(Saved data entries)
====
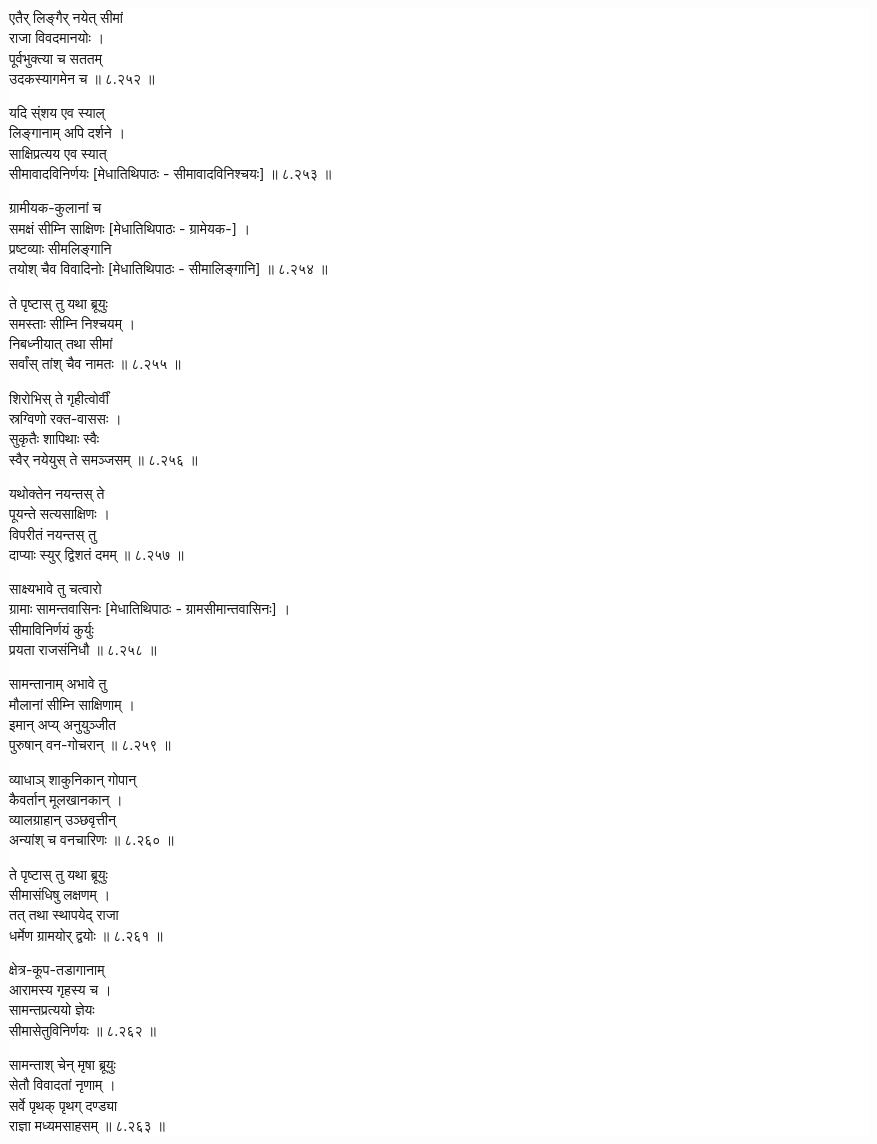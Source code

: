 एतैर् लिङ्गैर् नयेत् सीमां  
राजा विवदमानयोः ।  
पूर्वभुक्त्या च सततम्  
उदकस्यागमेन च  ॥ ८.२५२ ॥  

यदि स्ंशय एव स्याल्  
लिङ्गानाम् अपि दर्शने ।  
साक्षिप्रत्यय एव स्यात्  
सीमावादविनिर्णयः [मेधातिथिपाठः - सीमावादविनिश्चयः]  ॥ ८.२५३ ॥  

ग्रामीयक-कुलानां च  
समक्षं सीम्नि साक्षिणः [मेधातिथिपाठः - ग्रामेयक-] ।  
प्रष्टव्याः सीमलिङ्गानि  
तयोश् चैव विवादिनोः [मेधातिथिपाठः - सीमालिङ्गानि]  ॥ ८.२५४ ॥  

ते पृष्टास् तु यथा ब्रूयुः  
समस्ताः सीम्नि निश्चयम् ।  
निबध्नीयात् तथा सीमां  
सर्वांस् तांश् चैव नामतः  ॥ ८.२५५ ॥  

शिरोभिस् ते गृहीत्वोर्वीं  
स्रग्विणो रक्त-वाससः ।  
सुकृतैः शापिथाः स्वैः  
स्वैर् नयेयुस् ते समञ्जसम्  ॥ ८.२५६ ॥  

यथोक्तेन नयन्तस् ते  
पूयन्ते सत्यसाक्षिणः ।  
विपरीतं नयन्तस् तु  
दाप्याः स्युर् द्विशतं दमम्  ॥ ८.२५७ ॥  

साक्ष्यभावे तु चत्वारो  
ग्रामाः सामन्तवासिनः [मेधातिथिपाठः - ग्रामसीमान्तवासिनः] ।  
सीमाविनिर्णयं कुर्युः  
प्रयता राजसंनिधौ  ॥ ८.२५८ ॥  

सामन्तानाम् अभावे तु  
मौलानां सीम्नि साक्षिणाम् ।  
इमान् अप्य् अनुयुञ्जीत  
पुरुषान् वन-गोचरान्  ॥ ८.२५९ ॥  

व्याधाञ् शाकुनिकान् गोपान्  
कैवर्तान् मूलखानकान् ।  
व्यालग्राहान् उञ्छवृत्तीन्  
अन्यांश् च वनचारिणः  ॥ ८.२६० ॥  

ते पृष्टास् तु यथा ब्रूयुः  
सीमासंधिषु लक्षणम् ।  
तत् तथा स्थापयेद् राजा  
धर्मेण ग्रामयोर् द्वयोः  ॥ ८.२६१ ॥  

क्षेत्र-कूप-तडागानाम्  
आरामस्य गृहस्य च ।  
सामन्तप्रत्ययो ज्ञेयः  
सीमासेतुविनिर्णयः  ॥ ८.२६२ ॥  

सामन्ताश् चेन् मृषा ब्रूयुः  
सेतौ विवादतां नृणाम् ।  
सर्वे पृथक् पृथग् दण्ड्या  
राज्ञा मध्यमसाहसम्  ॥ ८.२६३ ॥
====
Would you print, exactly as written, every line above from the one holding "ग्रामाः सामन्तवासिनः [मेधातिथिपाठः" through the one holding "सामन्तप्रत्ययो ज्ञेयः", with both included and no other lines?

» RESPONSE:
ग्रामाः सामन्तवासिनः [मेधातिथिपाठः - ग्रामसीमान्तवासिनः] ।  
सीमाविनिर्णयं कुर्युः  
प्रयता राजसंनिधौ  ॥ ८.२५८ ॥  

सामन्तानाम् अभावे तु  
मौलानां सीम्नि साक्षिणाम् ।  
इमान् अप्य् अनुयुञ्जीत  
पुरुषान् वन-गोचरान्  ॥ ८.२५९ ॥  

व्याधाञ् शाकुनिकान् गोपान्  
कैवर्तान् मूलखानकान् ।  
व्यालग्राहान् उञ्छवृत्तीन्  
अन्यांश् च वनचारिणः  ॥ ८.२६० ॥  

ते पृष्टास् तु यथा ब्रूयुः  
सीमासंधिषु लक्षणम् ।  
तत् तथा स्थापयेद् राजा  
धर्मेण ग्रामयोर् द्वयोः  ॥ ८.२६१ ॥  

क्षेत्र-कूप-तडागानाम्  
आरामस्य गृहस्य च ।  
सामन्तप्रत्ययो ज्ञेयः  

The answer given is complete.